Work required: Leave the pictures out. Transcribe exactly every line from the start of the records through the one containing "- > As best".
⁂
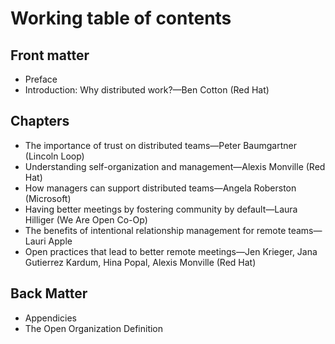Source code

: # Working table of contents

## Front matter

- Preface
- Introduction: Why distributed work?—Ben Cotton (Red Hat)

## Chapters

- The importance of trust on distributed teams—Peter Baumgartner (Lincoln Loop)
- Understanding self-organization and management—Alexis Monville (Red Hat)
- How managers can support distributed teams—Angela Roberston (Microsoft)
- Having better meetings by fostering community by default—Laura Hilliger (We Are Open Co-Op)
- The benefits of intentional relationship management for remote teams—Lauri Apple
- Open practices that lead to better remote meetings—Jen Krieger, Jana Gutierrez Kardum, Hina Popal, Alexis Monville (Red Hat)

## Back Matter

- Appendicies
- The Open Organization Definition
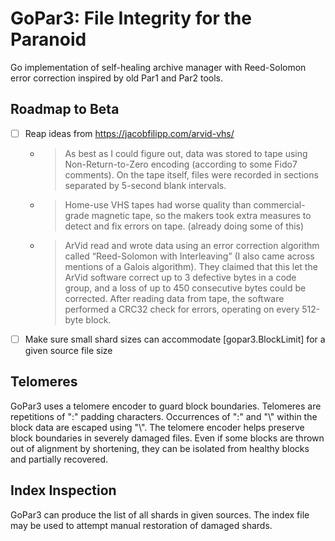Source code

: # GoPar3: File Integrity for the Paranoid

Go implementation of self-healing archive manager with Reed-Solomon error correction inspired by old Par1 and Par2 tools.

## Roadmap to Beta

- [ ] Reap ideas from <https://jacobfilipp.com/arvid-vhs/>
    - > As best as I could figure out, data was stored to tape using Non-Return-to-Zero encoding (according to some Fido7 comments). On the tape itself, files were recorded in sections separated by 5-second blank intervals.
    - > Home-use VHS tapes had worse quality than commercial-grade magnetic tape, so the makers took extra measures to detect and fix errors on tape. (already doing some of this)
    - > ArVid read and wrote data using an error correction algorithm called “Reed-Solomon with Interleaving” (I also came across mentions of a Galois algorithm). They claimed that this let the ArVid software correct up to 3 defective bytes in a code group, and a loss of up to 450 consecutive bytes could be corrected. After reading data from tape, the software performed a CRC32 check for errors, operating on every 512-byte block.
- [ ] Make sure small shard sizes can accommodate [gopar3.BlockLimit] for a given source file size

## Telomeres

GoPar3 uses a telomere encoder to guard block boundaries. Telomeres are repetitions of ":" padding characters. Occurrences of ":" and "\\" within the block data are escaped using "\\". The telomere encoder helps preserve block boundaries in severely damaged files. Even if some blocks are thrown out of alignment by shortening, they can be isolated from healthy blocks and partially recovered.

## Index Inspection

GoPar3 can produce the list of all shards in given sources. The index file may be used to attempt manual restoration of damaged shards.
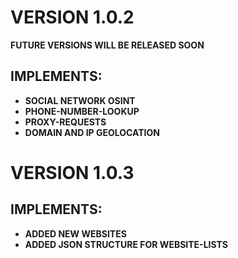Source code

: # VERSION 1.0.2
**FUTURE VERSIONS WILL BE RELEASED SOON**
## IMPLEMENTS:
- **SOCIAL NETWORK OSINT**
- **PHONE-NUMBER-LOOKUP**
- **PROXY-REQUESTS**
- **DOMAIN AND IP GEOLOCATION**
# VERSION 1.0.3
## IMPLEMENTS:
- **ADDED NEW WEBSITES**
- **ADDED JSON STRUCTURE FOR WEBSITE-LISTS**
⁂
Solution for this task:
Source code

: # Working table of contents

## Front matter

- Preface
- Introduction: Why distributed work?—Ben Cotton (Red Hat)

## Chapters

- The importance of trust on distributed teams—Peter Baumgartner (Lincoln Loop)
- Understanding self-organization and management—Alexis Monville (Red Hat)
- How managers can support distributed teams—Angela Roberston (Microsoft)
- Having better meetings by fostering community by default—Laura Hilliger (We Are Open Co-Op)
- The benefits of intentional relationship management for remote teams—Lauri Apple
- Open practices that lead to better remote meetings—Jen Krieger, Jana Gutierrez Kardum, Hina Popal, Alexis Monville (Red Hat)

## Back Matter

- Appendicies
- The Open Organization Definition
Source code

: # GoPar3: File Integrity for the Paranoid

Go implementation of self-healing archive manager with Reed-Solomon error correction inspired by old Par1 and Par2 tools.

## Roadmap to Beta

- [ ] Reap ideas from <https://jacobfilipp.com/arvid-vhs/>
    - > As best as I could figure out, data was stored to tape using Non-Return-to-Zero encoding (according to some Fido7 comments). On the tape itself, files were recorded in sections separated by 5-second blank intervals.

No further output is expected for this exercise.